Segment Start: RAW DATA

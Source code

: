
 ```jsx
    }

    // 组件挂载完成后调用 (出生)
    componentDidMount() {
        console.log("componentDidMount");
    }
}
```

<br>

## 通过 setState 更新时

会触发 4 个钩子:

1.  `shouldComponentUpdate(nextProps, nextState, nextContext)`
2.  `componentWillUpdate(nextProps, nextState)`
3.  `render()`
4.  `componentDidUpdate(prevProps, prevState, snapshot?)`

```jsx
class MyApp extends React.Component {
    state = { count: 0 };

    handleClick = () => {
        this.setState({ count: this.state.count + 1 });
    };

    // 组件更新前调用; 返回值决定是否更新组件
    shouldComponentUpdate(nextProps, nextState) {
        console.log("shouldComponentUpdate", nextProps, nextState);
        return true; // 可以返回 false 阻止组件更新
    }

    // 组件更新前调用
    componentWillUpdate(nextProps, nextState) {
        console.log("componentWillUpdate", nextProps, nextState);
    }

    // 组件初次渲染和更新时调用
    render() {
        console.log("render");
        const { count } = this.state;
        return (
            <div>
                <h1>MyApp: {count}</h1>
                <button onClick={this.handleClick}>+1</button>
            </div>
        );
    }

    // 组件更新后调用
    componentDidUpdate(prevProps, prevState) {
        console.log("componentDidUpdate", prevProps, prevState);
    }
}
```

Segment End: RAW DATA
Segment Start: RAW DATA

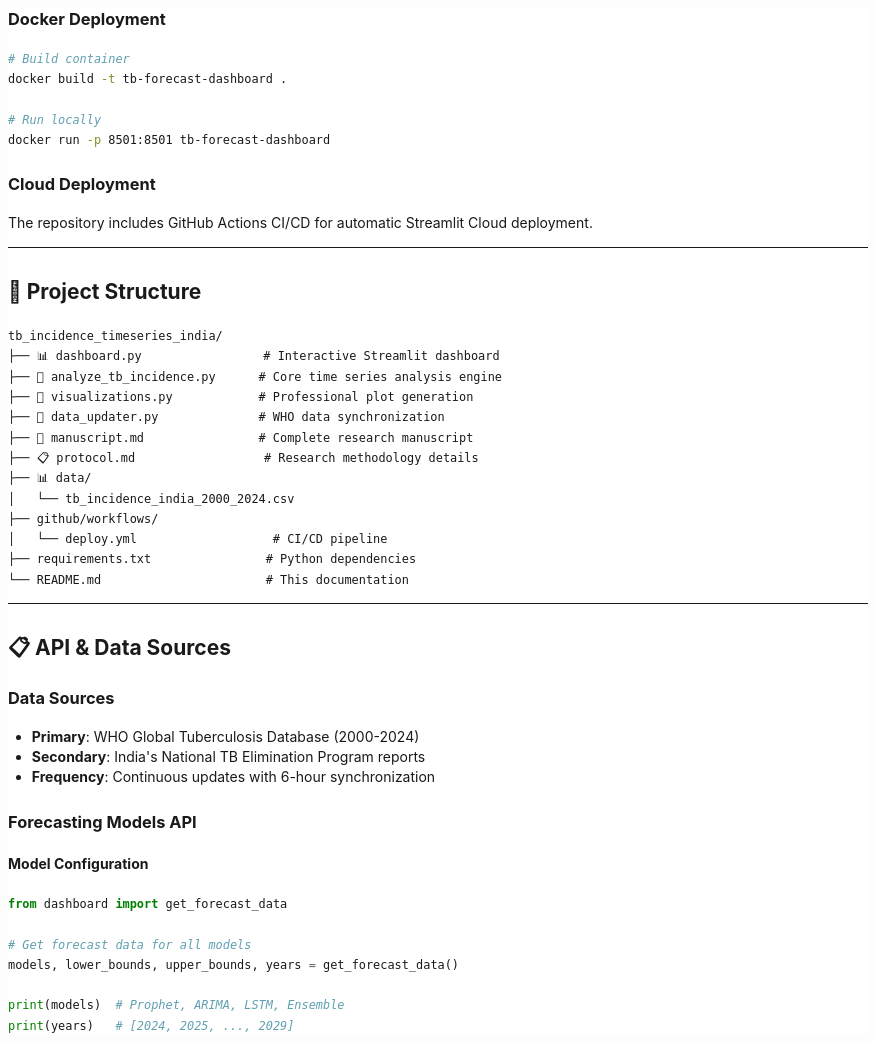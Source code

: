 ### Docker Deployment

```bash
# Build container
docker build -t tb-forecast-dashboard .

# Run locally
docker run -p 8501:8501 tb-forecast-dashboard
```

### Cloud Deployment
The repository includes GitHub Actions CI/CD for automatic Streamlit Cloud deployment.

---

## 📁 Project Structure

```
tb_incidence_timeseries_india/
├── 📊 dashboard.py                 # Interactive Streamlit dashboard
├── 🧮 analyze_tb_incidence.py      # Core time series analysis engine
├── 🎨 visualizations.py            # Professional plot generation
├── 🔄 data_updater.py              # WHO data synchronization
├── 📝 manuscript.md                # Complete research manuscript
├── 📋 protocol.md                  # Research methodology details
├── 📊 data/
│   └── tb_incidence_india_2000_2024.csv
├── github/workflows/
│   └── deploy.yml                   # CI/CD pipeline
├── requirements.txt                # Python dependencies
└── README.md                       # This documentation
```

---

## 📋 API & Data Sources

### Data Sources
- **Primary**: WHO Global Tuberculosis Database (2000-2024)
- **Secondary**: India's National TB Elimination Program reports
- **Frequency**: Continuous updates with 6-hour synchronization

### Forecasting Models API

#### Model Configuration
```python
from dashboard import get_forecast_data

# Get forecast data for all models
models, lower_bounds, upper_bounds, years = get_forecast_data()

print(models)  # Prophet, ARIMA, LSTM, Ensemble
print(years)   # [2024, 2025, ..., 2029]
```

Segment End: RAW DATA

■ **WHAT TO DO**: Using the records above, report each line that contains the word "Streamlit" by copying it.

■ **ANSWER TO THIS PROBLEM**:
The repository includes GitHub Actions CI/CD for automatic Streamlit Cloud deployment.
├── 📊 dashboard.py                 # Interactive Streamlit dashboard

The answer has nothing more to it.